Kemudian desa wisata menyajikan juga sesuatu yang dapat dibeli wisatawan (something buy) yang khas desa tersebut, seperti kuliner khas desa, kerajinan, dan aneka cinderamata yang khas desa.
“Dengan demikian, desa wisata adalah suatu destinasi yang terintegrasi yang ada di desa. Ada objek wisata, atraksi, akomodasi, kuliner, kerajinan. Semua terintegrasi dalam satu desa. Bukan hanya mengandalkan pemandangan alam,” katanya.
Diketahui, berdasarkan data Disporabudpar Kabupaten Banyumas saat ini ada 20 desa wisata yang terdaftar. Jumlah tersebut hanya ada 1 desa wisata yang kategori maju. Empat desa kategori berkembang dan lainnya masuk kategori rintisan.
Chusmeru menambahkan, setidaknya ada 5 hal dalam manajemen Deswita agar bisa bertahan lama dan berkelanjutan. Pertama, diferensiasi atau faktor pembeda. Desa wisata yang satu harus berbeda dengan desa wisata yang lain. Kecenderungannya, saat ini banyak desa wisata yang memiliki objek dan paket wisata yang sama, sehingga menimbulkan kejenuhan.
Kedua, keunggulan komparatif, dimana satu desa wisata harus memiliki keunggulan dibanding desa wisata lain. Keunggulan bisa pada objek wisatanya, wahana wisatanya, atraksi keseniannya, aksesibilitasnya, dan sebagainya.
Ketiga nilai kompetitif, yakni desa wisata harus mampu bersaing dengan desa wisata lain. Daya saing desa wisata bisa terletak pada harga paket wisata yang lebih murah serta lebih lengkap, menu makanan yang khas desa dengan harga terjangkau, dikelola dengan pelayanan yang ramah dan menyenangkan.
Selanjutnya, inovasi juga diperlukan bagi desa wisata. Sebab kurangnya inovasi dalam mengemas paket wisata itu sering terjadi. Dari tahun ke tahun hanya itu-itu saja yang dijual kepada wisatawan, tanpa mau melakukan inovasi produk wisatanya.
“Ini yang membuat wisatawan jenuh, tidak mau berkunjung lagi, dan akhirnya membuat desa wisata mangkrak,” ujarnya.
Kelima adalah bidang promosi. Persaingan yang ketat pada pengembangan desa wisata dituntut adanya strategi promosi yang kekinian, informatif, naratif, dan atraktif. Mengingat karakteristik wisatawan saat ini didominasi oleh generasi milenial dan Z, maka promosi desa wisata harus kekinian dengan memanfaatkan berbagai platform digital.

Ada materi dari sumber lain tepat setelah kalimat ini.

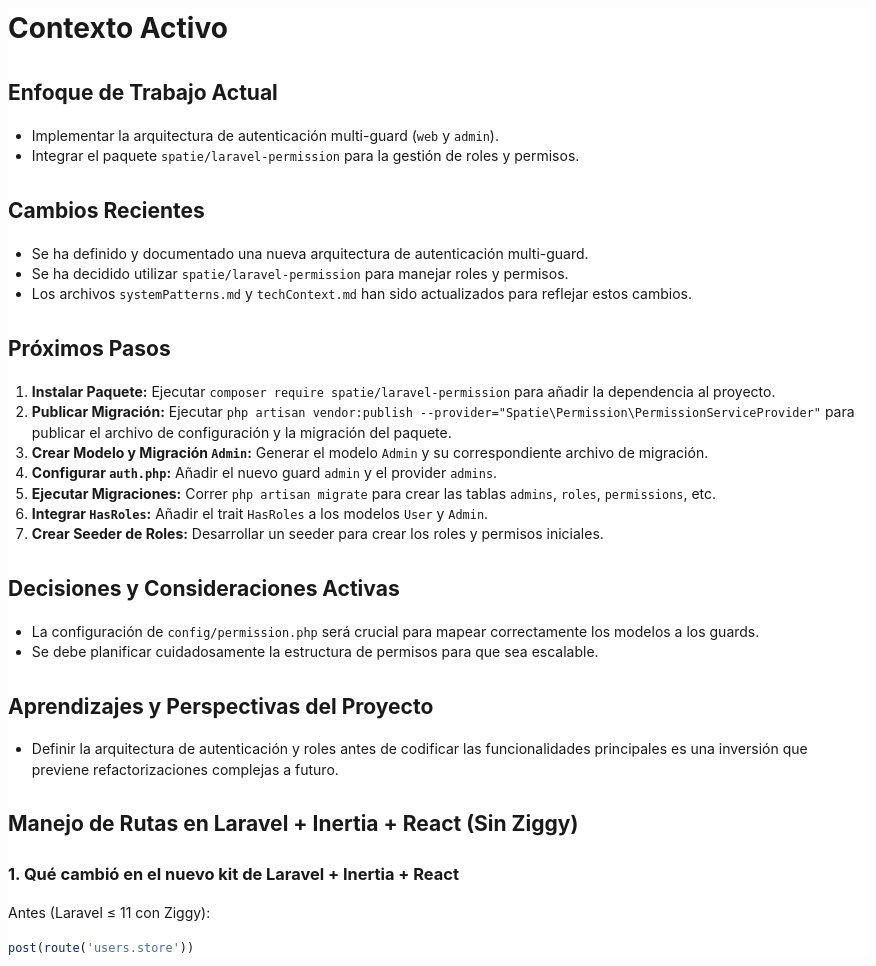 # Contexto Activo

## Enfoque de Trabajo Actual

-   Implementar la arquitectura de autenticación multi-guard (`web` y `admin`).
-   Integrar el paquete `spatie/laravel-permission` para la gestión de roles y permisos.

## Cambios Recientes

-   Se ha definido y documentado una nueva arquitectura de autenticación multi-guard.
-   Se ha decidido utilizar `spatie/laravel-permission` para manejar roles y permisos.
-   Los archivos `systemPatterns.md` y `techContext.md` han sido actualizados para reflejar estos cambios.

## Próximos Pasos

1.  **Instalar Paquete:** Ejecutar `composer require spatie/laravel-permission` para añadir la dependencia al proyecto.
2.  **Publicar Migración:** Ejecutar `php artisan vendor:publish --provider="Spatie\Permission\PermissionServiceProvider"` para publicar el archivo de configuración y la migración del paquete.
3.  **Crear Modelo y Migración `Admin`:** Generar el modelo `Admin` y su correspondiente archivo de migración.
4.  **Configurar `auth.php`:** Añadir el nuevo guard `admin` y el provider `admins`.
5.  **Ejecutar Migraciones:** Correr `php artisan migrate` para crear las tablas `admins`, `roles`, `permissions`, etc.
6.  **Integrar `HasRoles`:** Añadir el trait `HasRoles` a los modelos `User` y `Admin`.
7.  **Crear Seeder de Roles:** Desarrollar un seeder para crear los roles y permisos iniciales.

## Decisiones y Consideraciones Activas

-   La configuración de `config/permission.php` será crucial para mapear correctamente los modelos a los guards.
-   Se debe planificar cuidadosamente la estructura de permisos para que sea escalable.

## Aprendizajes y Perspectivas del Proyecto

-   Definir la arquitectura de autenticación y roles antes de codificar las funcionalidades principales es una inversión que previene refactorizaciones complejas a futuro.

## Manejo de Rutas en Laravel + Inertia + React (Sin Ziggy)

### 1. Qué cambió en el nuevo kit de Laravel + Inertia + React

Antes (Laravel ≤ 11 con Ziggy):

```javascript
post(route('users.store'))
```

“Sayangnya, belum semua desa wisata melakukan promosi kekinian. Penyebabnya, selain keterbatasan SDM di desa, juga faktor akses jaringan komunikasi yang buruk. Desa wisata tersebut sulit mendapatkan sinyal internet. Padahal wisatawan ingin mengunggah aktivitas wisatanya saat itu juga di media sosial,” kata dia.